Non è un “Bilancio Sociale”, ma giustappunto un mix ibrido e confuso tra un “Bilancio di Sostenibilità” (secondo una impostazione internazionale che è retoricamente schematica, basata sui succitati parametri “Esg” dell’Agenda Onu 2030) e la cosiddetta “Dichiarazione Non Finanziaria” alias “Dnf” (cui sono obbligate per legge – come abbiamo già segnalato – le imprese di grandi dimensioni, anche se non quotate in borsa).
Bilancio 2021: i ricavi crescono complessivamente del 7 % (da 2,5 a 2,7 miliardi di euro), canone + 6 %, pubblicità + 16 %
Estrapoliamo i dati economici 2021 (in attesa del bilancio di esercizio) del Gruppo Rai, qui disvelati in assoluta anteprima:
- ricavi:
passano dai 2.509 milioni del 2020 ai 2.688 milioni del 2021 (ovvero + 7 %, + 179 ml)
di cui:
- canone:
cresce da 1.726 milioni del 2020 a 1.820 milioni del 2021 (+6 % ovvero +94 milioni)
- pubblicità:
cresce dai 588 milioni del 2020 ai 682 milioni del 2021 (+16 % ovvero +94 milioni)
- altri ricavi:
scendono dai 205 milioni del 2020 ai 186 milioni del 2021 (-9 % ovvero -19 milioni).
Si ricorda che tra gli “altri ricavi” rientrano convenzioni con lo Stato ed operazioni commerciali, ma su questi dati, nemmeno dal bilancio di esercizio emerge alcun dettaglio, ed anche questo riteniamo sia un grave deficit di trasparenza…
Da segnalare la crescita dei ricavi pubblicitari, con un’impennata di ben il 16 % del 2021 sul 2020, ma la pubblicità diviene variabile a rischio dato che dal 2022 la Rai è sottoposta a più rigidi limiti di affollamento rispetto al 2021…

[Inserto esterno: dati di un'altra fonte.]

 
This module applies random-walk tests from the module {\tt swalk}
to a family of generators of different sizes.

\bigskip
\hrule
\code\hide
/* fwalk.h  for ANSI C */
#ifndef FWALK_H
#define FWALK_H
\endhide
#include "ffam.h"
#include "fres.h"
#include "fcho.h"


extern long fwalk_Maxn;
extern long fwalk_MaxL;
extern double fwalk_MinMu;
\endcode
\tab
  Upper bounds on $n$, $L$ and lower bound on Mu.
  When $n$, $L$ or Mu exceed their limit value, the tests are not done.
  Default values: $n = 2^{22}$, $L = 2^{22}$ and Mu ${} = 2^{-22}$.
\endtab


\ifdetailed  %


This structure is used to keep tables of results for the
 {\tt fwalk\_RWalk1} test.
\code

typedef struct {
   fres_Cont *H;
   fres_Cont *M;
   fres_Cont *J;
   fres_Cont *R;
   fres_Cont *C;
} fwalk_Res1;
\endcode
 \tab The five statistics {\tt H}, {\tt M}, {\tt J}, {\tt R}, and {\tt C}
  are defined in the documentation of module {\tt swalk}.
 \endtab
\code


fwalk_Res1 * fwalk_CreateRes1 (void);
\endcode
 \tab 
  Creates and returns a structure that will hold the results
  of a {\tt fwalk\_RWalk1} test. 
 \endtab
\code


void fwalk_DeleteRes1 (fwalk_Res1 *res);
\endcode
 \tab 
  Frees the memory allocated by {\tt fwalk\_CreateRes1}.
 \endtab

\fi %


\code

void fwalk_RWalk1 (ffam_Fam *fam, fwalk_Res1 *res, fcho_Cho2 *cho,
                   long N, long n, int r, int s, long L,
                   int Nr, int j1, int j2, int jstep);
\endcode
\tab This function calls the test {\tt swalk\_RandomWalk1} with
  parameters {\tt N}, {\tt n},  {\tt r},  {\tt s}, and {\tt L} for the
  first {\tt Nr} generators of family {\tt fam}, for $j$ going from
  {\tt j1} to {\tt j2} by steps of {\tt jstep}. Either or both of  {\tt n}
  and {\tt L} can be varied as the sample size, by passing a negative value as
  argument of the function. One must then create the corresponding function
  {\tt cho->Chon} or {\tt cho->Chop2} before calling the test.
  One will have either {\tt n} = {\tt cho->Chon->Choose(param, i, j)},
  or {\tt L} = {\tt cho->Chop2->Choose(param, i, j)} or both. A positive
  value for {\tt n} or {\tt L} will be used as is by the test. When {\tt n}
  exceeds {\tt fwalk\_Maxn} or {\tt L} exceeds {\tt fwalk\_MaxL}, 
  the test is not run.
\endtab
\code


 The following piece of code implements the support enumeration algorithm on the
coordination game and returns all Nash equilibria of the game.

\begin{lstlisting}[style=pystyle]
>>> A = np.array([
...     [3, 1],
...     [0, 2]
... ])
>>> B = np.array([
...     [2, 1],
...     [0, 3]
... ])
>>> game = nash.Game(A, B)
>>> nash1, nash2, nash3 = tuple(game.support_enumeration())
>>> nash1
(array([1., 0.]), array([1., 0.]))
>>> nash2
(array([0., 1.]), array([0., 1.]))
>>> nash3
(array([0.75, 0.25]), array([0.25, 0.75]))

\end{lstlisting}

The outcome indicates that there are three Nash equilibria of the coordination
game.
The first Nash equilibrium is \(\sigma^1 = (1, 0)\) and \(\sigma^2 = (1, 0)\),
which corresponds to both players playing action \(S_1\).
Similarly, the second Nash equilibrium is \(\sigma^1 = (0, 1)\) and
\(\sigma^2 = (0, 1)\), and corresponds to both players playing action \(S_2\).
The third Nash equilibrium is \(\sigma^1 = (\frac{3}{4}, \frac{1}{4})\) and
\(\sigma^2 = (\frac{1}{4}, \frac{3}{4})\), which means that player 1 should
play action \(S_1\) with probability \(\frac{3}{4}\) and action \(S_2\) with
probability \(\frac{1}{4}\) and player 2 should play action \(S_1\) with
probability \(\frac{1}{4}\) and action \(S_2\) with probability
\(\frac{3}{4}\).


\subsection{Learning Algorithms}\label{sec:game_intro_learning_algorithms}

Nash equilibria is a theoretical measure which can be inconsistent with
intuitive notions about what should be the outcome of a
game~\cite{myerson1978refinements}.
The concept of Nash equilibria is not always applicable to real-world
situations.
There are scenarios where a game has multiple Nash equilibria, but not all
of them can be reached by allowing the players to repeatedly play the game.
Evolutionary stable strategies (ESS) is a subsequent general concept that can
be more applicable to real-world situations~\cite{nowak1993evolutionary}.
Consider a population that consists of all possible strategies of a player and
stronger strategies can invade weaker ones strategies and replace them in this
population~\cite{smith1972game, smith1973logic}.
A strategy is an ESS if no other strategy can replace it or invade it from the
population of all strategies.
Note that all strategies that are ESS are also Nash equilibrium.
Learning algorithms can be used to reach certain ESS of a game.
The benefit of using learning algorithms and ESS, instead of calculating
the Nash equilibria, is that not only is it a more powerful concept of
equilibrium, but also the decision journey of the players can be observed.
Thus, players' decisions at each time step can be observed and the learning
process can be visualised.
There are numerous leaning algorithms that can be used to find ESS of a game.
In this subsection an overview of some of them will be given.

Il “Bilancio di Sostenibilità” non riporta 1 numero uno in relazione ai costi (emerge soltanto un dato di 7,1 milioni di utile prima delle imposte, a fronte dei 15,5 milioni del 2020), e quindi non possiamo che riportare quel che la Presidente Soldi e l’Ad Fuortes scrivono nell’introduzione: “con riferimento all’andamento economico finanziario dell’anno 2021, si evidenzia che l’esercizio si è chiuso con un risultato netto consolidato in pareggio e con una posizione finanziaria netta (escluse le passività per leasing operativi, pari a 45,3 mln di euro) negativa per 503,4 mln di euro”. Sullo specifico indicatore, precisano: “comunque attestata su livelli di sostenibilità e in lieve miglioramento rispetto all’esercizio precedente” (pag. 5).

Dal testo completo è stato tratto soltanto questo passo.